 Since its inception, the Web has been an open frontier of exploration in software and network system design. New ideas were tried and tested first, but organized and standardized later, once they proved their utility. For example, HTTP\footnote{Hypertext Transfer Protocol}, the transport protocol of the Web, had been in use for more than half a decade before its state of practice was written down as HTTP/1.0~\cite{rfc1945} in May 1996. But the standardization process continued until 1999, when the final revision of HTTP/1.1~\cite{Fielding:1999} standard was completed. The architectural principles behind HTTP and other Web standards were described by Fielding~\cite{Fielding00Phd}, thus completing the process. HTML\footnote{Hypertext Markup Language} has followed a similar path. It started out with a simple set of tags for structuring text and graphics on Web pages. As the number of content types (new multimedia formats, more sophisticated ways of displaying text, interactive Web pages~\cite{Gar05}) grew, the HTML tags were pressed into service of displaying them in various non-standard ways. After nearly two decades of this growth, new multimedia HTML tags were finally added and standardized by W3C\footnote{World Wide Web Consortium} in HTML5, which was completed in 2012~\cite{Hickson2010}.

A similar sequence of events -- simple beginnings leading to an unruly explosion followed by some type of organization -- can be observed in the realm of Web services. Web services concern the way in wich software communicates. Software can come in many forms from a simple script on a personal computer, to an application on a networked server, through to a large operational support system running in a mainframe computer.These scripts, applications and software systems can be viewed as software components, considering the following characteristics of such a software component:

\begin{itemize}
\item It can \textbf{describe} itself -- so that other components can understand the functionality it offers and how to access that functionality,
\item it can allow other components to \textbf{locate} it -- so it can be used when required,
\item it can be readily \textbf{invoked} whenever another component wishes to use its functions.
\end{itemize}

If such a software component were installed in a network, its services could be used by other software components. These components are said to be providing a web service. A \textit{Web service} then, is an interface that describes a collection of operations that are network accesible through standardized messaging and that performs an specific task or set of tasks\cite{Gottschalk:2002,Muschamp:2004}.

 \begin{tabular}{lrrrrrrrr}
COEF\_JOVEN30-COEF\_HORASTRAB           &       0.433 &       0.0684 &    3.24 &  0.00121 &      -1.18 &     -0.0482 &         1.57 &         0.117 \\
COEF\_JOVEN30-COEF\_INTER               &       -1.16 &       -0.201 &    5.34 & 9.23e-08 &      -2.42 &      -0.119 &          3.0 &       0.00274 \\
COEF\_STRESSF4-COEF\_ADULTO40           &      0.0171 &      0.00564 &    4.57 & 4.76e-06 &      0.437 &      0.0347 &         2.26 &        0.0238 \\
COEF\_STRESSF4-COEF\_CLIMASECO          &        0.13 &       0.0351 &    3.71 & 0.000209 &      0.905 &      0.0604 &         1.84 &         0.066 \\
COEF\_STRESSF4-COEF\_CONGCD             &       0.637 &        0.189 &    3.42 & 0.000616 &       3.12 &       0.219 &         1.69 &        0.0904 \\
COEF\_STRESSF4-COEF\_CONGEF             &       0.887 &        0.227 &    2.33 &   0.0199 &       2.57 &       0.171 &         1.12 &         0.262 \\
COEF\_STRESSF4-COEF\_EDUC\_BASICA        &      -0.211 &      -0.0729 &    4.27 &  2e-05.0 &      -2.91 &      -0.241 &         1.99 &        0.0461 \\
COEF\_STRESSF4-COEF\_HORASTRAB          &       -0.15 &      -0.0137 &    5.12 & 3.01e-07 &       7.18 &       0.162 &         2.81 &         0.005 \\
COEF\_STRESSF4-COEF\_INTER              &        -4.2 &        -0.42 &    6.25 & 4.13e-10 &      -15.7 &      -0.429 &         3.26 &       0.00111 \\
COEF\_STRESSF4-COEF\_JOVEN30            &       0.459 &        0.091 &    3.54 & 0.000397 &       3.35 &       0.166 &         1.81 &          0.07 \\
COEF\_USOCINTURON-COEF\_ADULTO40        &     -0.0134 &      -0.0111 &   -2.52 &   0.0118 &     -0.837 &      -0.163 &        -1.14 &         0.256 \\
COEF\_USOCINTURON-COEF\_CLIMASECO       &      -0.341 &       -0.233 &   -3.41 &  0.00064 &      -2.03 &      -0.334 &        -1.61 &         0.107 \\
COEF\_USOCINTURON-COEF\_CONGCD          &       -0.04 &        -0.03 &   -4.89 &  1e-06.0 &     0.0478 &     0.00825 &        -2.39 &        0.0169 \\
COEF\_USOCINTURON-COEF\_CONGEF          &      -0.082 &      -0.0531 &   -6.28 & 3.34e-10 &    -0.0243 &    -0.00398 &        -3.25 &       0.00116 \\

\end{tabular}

━━━

• [Description of the task]
Identify and extract each line of the listing that contains "textbf".

• [Result]
\item It can \textbf{describe} itself -- so that other components can understand the functionality it offers and how to access that functionality,
\item it can allow other components to \textbf{locate} it -- so it can be used when required,
\item it can be readily \textbf{invoked} whenever another component wishes to use its functions.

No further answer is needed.